Guthridge, again, reluctantly takes spotlight
Bill Guthridge walked over to a bookshelf in his office at the Smith Center last week and pulled out a newspaper from Oct. 10, 1997 — the day after Dean Smith resigned and Guthridge took over the North Carolina men’s basketball program.
The picture and article about Smith took up three-fourths of the front page. In the bottom corner was a headshot of Guthridge.
It had been that way for 30 years — Smith front and center, Guthridge to the side. But the longtime assistant never minded. Even in the days before he would finally take over, Guthridge tried to convince Smith to change his mind.
“I wanted him to coach forever and be acknowledged as the best,” Guthridge said. “I’d like right now for Dean Smith to be coaching, except Roy Williams is doing a great job.”
Guthridge’s tenure at UNC is a portrait of loyalty and dedication, without concern for accolades or credit. But there will be no avoiding the spotlight Thursday, when the 75-year-old is inducted into the North Carolina Sports Hall of Fame.
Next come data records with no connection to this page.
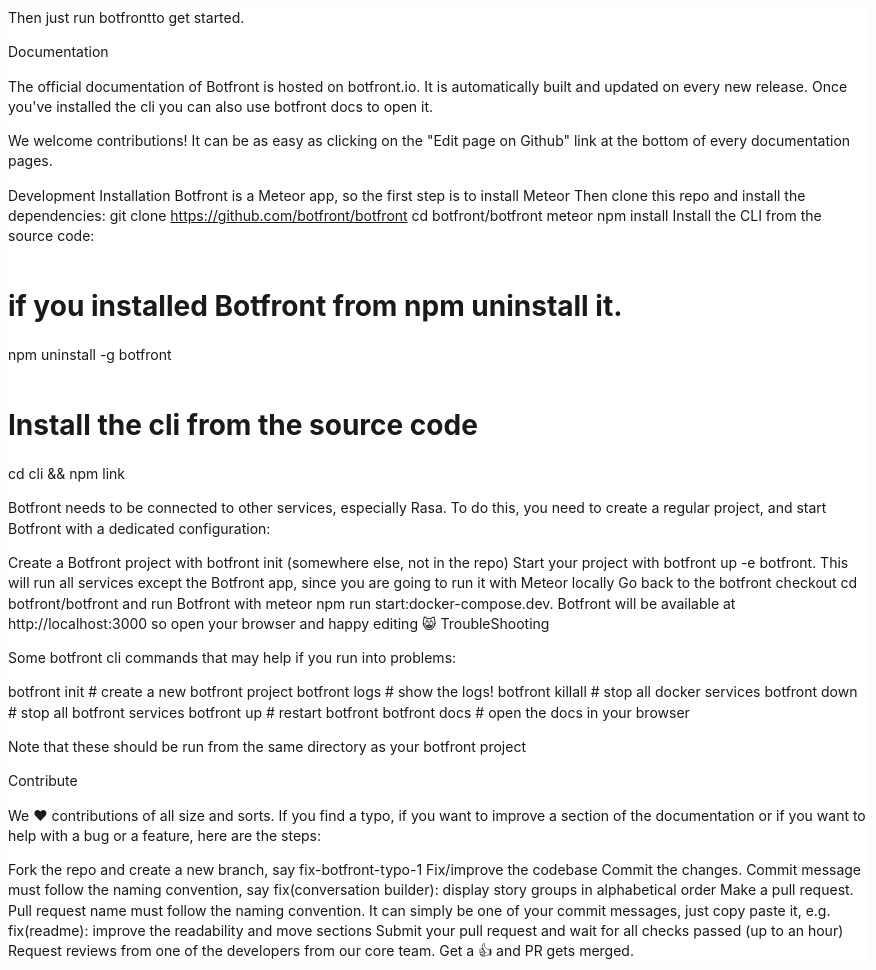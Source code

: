 Then just run botfrontto get started.



Documentation

The official documentation of Botfront is hosted on botfront.io. It is automatically built and updated on every new release. Once you've installed the cli you can also use botfront docs to open it.

We welcome contributions! It can be as easy as clicking on the "Edit page on Github" link at the bottom of every documentation pages.

Development
Installation
Botfront is a Meteor app, so the first step is to install Meteor
Then clone this repo and install the dependencies:
git clone https://github.com/botfront/botfront
cd botfront/botfront
meteor npm install
Install the CLI from the source code:
# if you installed Botfront from npm uninstall it.
npm uninstall -g botfront
# Install the cli from the source code
cd cli && npm link

Botfront needs to be connected to other services, especially Rasa. To do this, you need to create a regular project, and start Botfront with a dedicated configuration:

Create a Botfront project with botfront init (somewhere else, not in the repo)
Start your project with botfront up -e botfront. This will run all services except the Botfront app, since you are going to run it with Meteor locally
Go back to the botfront checkout cd botfront/botfront and run Botfront with meteor npm run start:docker-compose.dev. Botfront will be available at http://localhost:3000 so open your browser and happy editing 😸
TroubleShooting

Some botfront cli commands that may help if you run into problems:

botfront init     # create a new botfront project
botfront logs     # show the logs!
botfront killall  # stop all docker services
botfront down     # stop all botfront services
botfront up       # restart botfront
botfront docs     # open the docs in your browser

Note that these should be run from the same directory as your botfront project

Contribute

We ❤️ contributions of all size and sorts. If you find a typo, if you want to improve a section of the documentation or if you want to help with a bug or a feature, here are the steps:

Fork the repo and create a new branch, say fix-botfront-typo-1
Fix/improve the codebase
Commit the changes. Commit message must follow the naming convention, say fix(conversation builder): display story groups in alphabetical order
Make a pull request. Pull request name must follow the naming convention. It can simply be one of your commit messages, just copy paste it, e.g. fix(readme): improve the readability and move sections
Submit your pull request and wait for all checks passed (up to an hour)
Request reviews from one of the developers from our core team.
Get a 👍 and PR gets merged.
“I think his talent and his ability and his contribution to our program is finally being recognized, and I couldn’t be happier for another person,” said Phil Ford, the former UNC All-American who was inducted in 1991.
Guthridge already is a member of the Kansas Sports Hall of Fame — the Kansas native played for Kansas State and spent five years there as an assistant under Tex Winter before heading to Chapel Hill.
When Guthridge retired after the 2000 season, his 960 combined wins as an assistant and head coach were the most in Division I history. He has been a part of 14 Final Fours — one as a player, 11 as an assistant and two in just three seasons when he finally took over the Tar Heels.
“If Coach Guthridge said, ‘Buzz, you run through this tree and try to knock it down,’ I’d do it, because that’s how much I believed in him,” said former Tar Heel Buzz Peterson, who now is the coach at UNC Wilmington.
Guthridge did have opportunities to be a head coach elsewhere. In 1978, he personally was recruited by Joe Paterno to go to Penn State. He was about to get on a flight to Pennsylvania when he decided to go back to Chapel Hill, and it would be the last time he considered leaving.
It meant another 20 years as an assistant, but he doesn’t regret that decision.
“I told Joe Paterno that I was never going to go anyplace else,” Guthridge said. “I was thrilled to be at North Carolina for 33 years and to be able to be retire here, and my family’s enjoyed it.”
But Guthridge’s contentment with being in the background at UNC didn’t mean he wasn’t competitive, or tough.
“Coach Smith very seldom missed practice,” Ford said. “But when he did and Coach Guthridge ran practice, we knew it was going to be a hard, hard practice.”
For 10 years before he finally stepped down, Smith would tell Guthridge to be ready because he was worn out. But it wasn’t until 1997 that he really meant it.
“When he told me he wanted me to be the head coach, it was fine with me but it wasn’t my goal,” Guthridge said. “My goal was for Dean to do whatever he wanted to do.”
Guthridge excelled in the top spot, going 34-4 in his first season and earning national coach of the year honors.
But he also saw why Smith was worn down. In the six weeks after his Final Four appearance, he was only home one or two nights because of clinics and recruiting.
Guthridge made another Final Four in 2000, then joined Smith in retirement. He became the second coach to advance to the national semifinals twice in three seasons, joining Ohio State’s Fred Taylor (1960-61), and his 80 wins tied N.C. State’s Everett Case for the most ever after three years.
“He’s not the type of guy that demands the limelight,” Ford said. “But he worked as hard as anyone at our university, and the people that were close to him and had day-to-day contact with him knew how good he was at his job.”